Sur une Terre désertée par ses habitants depuis 700 ans, Wall-E, robot chargé de nettoyer les déchets, est la dernière trace de vie sur Terre, en dehors d’un petit insecte… et une plante chétive qui tente de survivre dans ce monde encore très pollué. Dernier survivant de son « espèce », Wall-E continue inlassablement à accomplir son devoir. Mais le temps a fait apparaître chez lui des comportements dénotant une certaine personnalité. Un jour son train-train séculaire est perturbé par l’arrivée d’un vaisseau spatial qui dépose sur notre planète un robot aux courbes féminines (même s’il ressemble quelque peu à un suppositoire…ou une dragée pour ceux qui préfèrent).

Wall-E est une histoire d’amour d’un genre original puisqu’elle concerne deux êtres qui ne sont pas à proprement parler vivants. Pourtant, cette histoire ne perd rien de sa force poétique et de l’émotion qu’elle dégage. Les personnages sont incroyablement sympathiques et surtout touchants. Le petit robot timide et obsolète tentant de séduire le robot moderne et design… Une situation que l’on peut facilement retranscrire dans un contexte beaucoup plus humain. Bref, une histoire presque commune, malgré un contexte et des personnages sortant largement de l’ordinaire.

walleLe défi les plus étonnant relevé, et avec quel brio, par les artistes de Pixar, est d’avoir réussi à faire exprimer autant de sentiments à leurs personnages sans quasiment aucun dialogue et même aucune mobilité dans les visages. Pourtant le résultat est probant et nos petits robots font preuve d’une expressivité réellement prodigieuse. Il s’agit vraiment là d’une prouesse vraiment remarquable et qui justifierait à elle seule l’intérêt de ce film.

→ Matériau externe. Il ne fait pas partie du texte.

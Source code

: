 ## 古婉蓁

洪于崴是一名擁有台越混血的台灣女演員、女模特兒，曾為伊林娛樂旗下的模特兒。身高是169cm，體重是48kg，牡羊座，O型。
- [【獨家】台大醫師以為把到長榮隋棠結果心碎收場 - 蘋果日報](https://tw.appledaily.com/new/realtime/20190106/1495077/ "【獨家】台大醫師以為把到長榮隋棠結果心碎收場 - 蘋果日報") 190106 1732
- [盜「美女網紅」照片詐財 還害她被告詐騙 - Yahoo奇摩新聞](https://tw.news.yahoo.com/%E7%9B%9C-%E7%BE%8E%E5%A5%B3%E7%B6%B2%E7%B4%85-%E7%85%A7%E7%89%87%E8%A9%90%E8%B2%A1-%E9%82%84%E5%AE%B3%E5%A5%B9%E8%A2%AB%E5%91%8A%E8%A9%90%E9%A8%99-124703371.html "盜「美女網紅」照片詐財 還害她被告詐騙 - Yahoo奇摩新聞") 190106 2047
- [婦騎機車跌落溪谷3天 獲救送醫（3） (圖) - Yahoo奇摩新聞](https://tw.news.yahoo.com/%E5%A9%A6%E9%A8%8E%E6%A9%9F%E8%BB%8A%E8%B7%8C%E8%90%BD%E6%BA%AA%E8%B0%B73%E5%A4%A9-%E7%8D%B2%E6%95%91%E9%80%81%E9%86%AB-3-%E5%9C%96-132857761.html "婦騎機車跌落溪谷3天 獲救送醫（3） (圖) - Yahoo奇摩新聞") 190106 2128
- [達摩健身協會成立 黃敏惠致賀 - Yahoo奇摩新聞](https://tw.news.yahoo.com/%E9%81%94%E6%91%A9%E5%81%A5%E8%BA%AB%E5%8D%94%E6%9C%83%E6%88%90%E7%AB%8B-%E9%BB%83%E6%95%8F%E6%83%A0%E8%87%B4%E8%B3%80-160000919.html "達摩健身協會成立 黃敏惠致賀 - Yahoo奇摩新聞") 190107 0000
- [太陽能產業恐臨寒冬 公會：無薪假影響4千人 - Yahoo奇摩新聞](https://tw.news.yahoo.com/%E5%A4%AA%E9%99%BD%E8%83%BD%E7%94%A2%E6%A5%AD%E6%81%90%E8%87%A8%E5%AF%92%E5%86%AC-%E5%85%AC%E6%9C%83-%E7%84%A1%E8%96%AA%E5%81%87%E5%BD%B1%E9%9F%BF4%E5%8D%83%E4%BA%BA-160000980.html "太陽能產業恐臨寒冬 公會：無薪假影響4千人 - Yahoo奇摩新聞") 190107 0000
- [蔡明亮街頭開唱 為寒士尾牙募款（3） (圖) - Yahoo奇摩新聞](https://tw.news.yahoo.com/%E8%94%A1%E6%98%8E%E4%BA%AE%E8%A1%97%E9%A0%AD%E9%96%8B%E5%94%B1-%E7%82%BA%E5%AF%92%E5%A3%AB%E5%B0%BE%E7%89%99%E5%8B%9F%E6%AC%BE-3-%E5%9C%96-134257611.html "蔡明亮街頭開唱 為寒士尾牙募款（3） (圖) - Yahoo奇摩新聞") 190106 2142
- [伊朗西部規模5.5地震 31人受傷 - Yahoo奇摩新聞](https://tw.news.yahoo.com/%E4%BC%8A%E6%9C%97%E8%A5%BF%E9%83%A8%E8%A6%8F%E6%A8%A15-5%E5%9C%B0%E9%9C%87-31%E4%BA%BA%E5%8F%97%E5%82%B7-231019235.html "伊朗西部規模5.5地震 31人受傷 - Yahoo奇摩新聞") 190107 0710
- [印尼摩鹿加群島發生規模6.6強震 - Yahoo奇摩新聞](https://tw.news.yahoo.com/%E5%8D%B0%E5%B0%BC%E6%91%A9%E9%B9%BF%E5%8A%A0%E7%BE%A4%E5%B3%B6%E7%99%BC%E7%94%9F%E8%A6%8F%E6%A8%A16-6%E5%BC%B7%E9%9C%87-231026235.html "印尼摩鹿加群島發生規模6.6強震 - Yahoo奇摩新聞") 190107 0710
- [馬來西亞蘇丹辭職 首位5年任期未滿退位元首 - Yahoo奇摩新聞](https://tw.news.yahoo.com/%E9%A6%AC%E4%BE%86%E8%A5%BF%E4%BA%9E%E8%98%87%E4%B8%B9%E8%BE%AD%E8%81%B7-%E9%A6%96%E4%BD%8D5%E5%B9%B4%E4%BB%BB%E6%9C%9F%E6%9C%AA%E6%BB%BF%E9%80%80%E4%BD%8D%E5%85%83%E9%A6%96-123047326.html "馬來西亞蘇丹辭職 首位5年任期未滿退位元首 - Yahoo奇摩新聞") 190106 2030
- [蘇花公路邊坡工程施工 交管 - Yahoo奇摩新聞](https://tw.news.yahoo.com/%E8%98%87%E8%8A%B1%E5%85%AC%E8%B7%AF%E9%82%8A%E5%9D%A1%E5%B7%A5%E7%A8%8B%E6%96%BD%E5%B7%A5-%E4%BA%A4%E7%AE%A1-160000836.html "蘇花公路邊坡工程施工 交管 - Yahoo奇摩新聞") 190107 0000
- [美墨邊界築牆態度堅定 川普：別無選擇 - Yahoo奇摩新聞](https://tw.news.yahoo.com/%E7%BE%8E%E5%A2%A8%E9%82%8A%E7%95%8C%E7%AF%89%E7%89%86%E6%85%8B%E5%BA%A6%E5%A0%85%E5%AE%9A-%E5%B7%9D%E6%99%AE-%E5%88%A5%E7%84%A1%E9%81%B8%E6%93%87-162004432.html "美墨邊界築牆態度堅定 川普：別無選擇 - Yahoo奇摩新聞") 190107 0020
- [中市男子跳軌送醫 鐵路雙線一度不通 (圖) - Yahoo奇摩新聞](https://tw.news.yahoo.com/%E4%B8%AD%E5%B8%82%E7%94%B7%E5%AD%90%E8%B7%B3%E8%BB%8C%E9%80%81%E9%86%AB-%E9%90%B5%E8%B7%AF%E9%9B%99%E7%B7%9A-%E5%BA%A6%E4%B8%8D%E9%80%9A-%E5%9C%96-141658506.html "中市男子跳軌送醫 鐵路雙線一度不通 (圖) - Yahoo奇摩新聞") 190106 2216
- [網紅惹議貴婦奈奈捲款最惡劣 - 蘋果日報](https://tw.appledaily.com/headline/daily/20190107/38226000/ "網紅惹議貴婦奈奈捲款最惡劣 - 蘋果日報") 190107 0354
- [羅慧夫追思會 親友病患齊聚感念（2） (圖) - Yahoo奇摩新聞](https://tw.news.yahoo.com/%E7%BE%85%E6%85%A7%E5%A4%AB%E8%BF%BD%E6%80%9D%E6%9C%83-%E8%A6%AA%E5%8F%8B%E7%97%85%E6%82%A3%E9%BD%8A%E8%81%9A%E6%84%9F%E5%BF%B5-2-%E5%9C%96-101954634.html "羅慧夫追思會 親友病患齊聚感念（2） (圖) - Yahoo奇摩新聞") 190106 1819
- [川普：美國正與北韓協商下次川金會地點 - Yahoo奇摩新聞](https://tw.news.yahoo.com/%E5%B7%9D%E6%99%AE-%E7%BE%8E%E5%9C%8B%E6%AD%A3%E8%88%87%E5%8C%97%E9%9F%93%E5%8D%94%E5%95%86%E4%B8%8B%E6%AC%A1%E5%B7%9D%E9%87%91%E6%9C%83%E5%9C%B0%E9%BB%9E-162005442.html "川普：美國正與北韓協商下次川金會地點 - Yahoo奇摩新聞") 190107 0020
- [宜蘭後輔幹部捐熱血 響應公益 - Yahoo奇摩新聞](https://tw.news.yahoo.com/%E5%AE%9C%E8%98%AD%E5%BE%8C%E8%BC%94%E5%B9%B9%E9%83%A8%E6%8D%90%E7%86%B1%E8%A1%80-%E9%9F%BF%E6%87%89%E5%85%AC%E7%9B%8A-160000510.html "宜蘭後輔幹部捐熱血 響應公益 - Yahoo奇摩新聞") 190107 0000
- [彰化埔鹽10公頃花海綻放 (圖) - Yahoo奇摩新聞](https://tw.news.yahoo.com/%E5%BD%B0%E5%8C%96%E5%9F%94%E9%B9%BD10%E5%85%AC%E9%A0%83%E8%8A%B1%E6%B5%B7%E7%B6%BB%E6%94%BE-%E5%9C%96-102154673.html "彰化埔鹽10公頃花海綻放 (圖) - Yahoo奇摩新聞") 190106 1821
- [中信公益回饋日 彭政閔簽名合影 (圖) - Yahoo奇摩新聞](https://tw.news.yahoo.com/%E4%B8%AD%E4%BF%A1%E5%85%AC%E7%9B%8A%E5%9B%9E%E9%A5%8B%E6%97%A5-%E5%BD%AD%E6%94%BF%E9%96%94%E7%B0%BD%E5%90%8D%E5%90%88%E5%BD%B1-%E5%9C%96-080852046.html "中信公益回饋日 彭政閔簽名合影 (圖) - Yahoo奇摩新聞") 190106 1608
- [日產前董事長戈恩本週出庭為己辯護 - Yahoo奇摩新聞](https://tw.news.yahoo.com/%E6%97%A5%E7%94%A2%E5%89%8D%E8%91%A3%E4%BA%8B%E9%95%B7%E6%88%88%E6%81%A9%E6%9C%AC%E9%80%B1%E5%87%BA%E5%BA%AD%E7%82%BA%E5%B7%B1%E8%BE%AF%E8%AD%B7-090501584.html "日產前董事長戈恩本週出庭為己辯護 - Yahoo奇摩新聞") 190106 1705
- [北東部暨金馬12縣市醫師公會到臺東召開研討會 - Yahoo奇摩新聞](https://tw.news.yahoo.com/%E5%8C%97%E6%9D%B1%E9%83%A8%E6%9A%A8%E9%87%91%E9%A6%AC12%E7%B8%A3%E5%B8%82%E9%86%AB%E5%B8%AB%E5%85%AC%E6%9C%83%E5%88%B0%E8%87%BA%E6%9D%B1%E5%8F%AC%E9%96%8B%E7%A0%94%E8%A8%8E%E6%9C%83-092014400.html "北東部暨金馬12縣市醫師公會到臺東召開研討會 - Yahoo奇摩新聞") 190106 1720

L’autre intérêt est aussi l’histoire, qui même sans beaucoup de dialogue, est très rythmé. Si le film commence par une présentation du monde et du personnage de Wall-E, l’histoire commence dès que Eve, sa comparse, débarque sur Terre. Pas d’intrigue hitchcockienne palpitante mais des péripéties qui s’enchaînent rapidement et qui font de Wall-E un divertissement au-delà de l’aspect poétique. On aurait pu craindre également que le message écologiste sous-jacent soit quelque peu lourdingue ou simpliste, mais il fait partie intégrante de la l’intrigue et représente le point de départ de nombreuses péripéties.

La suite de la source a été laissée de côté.